Assignment:
Needed from the data below: all lines that contain the word "Added".

Material shown START

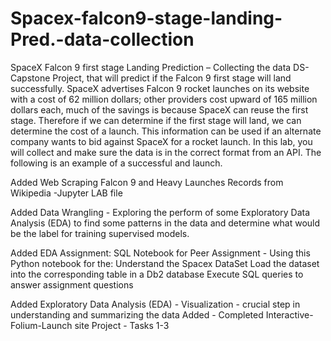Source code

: # Spacex-falcon9-stage-landing-Pred.-data-collection
SpaceX Falcon 9 first stage Landing Prediction – Collecting the data
DS-Capstone Project, that will predict if the Falcon 9 first stage will land successfully. SpaceX advertises Falcon 9 rocket launches on its website with a cost of 62 million dollars; other providers cost upward of 165 million dollars each, much of the savings is because SpaceX can reuse the first stage. Therefore if we can determine if the first stage will land, we can determine the cost of a launch. This information can be used if an alternate company wants to bid against SpaceX for a rocket launch. In this lab, you will collect and make sure the data is in the correct format from an API. The following is an example of a successful and launch.

Added Web Scraping Falcon 9 and Heavy Launches Records from Wikipedia -Jupyter LAB file 

Added Data Wrangling - Exploring the perform of some Exploratory Data Analysis (EDA) to find some patterns in the data and determine what would be the label for training supervised models.

Added EDA Assignment: SQL Notebook for Peer Assignment - Using this Python notebook for the:
Understand the Spacex DataSet
Load the dataset into the corresponding table in a Db2 database
Execute SQL queries to answer assignment questions

Added Exploratory Data Analysis (EDA) - Visualization - crucial step in understanding and summarizing the data 
Added - Completed Interactive-Folium-Launch site Project - Tasks 1-3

Material shown END

Expected output:
Added Web Scraping Falcon 9 and Heavy Launches Records from Wikipedia -Jupyter LAB file 
Added Data Wrangling - Exploring the perform of some Exploratory Data Analysis (EDA) to find some patterns in the data and determine what would be the label for training supervised models.
Added EDA Assignment: SQL Notebook for Peer Assignment - Using this Python notebook for the:
Added Exploratory Data Analysis (EDA) - Visualization - crucial step in understanding and summarizing the data 
Added - Completed Interactive-Folium-Launch site Project - Tasks 1-3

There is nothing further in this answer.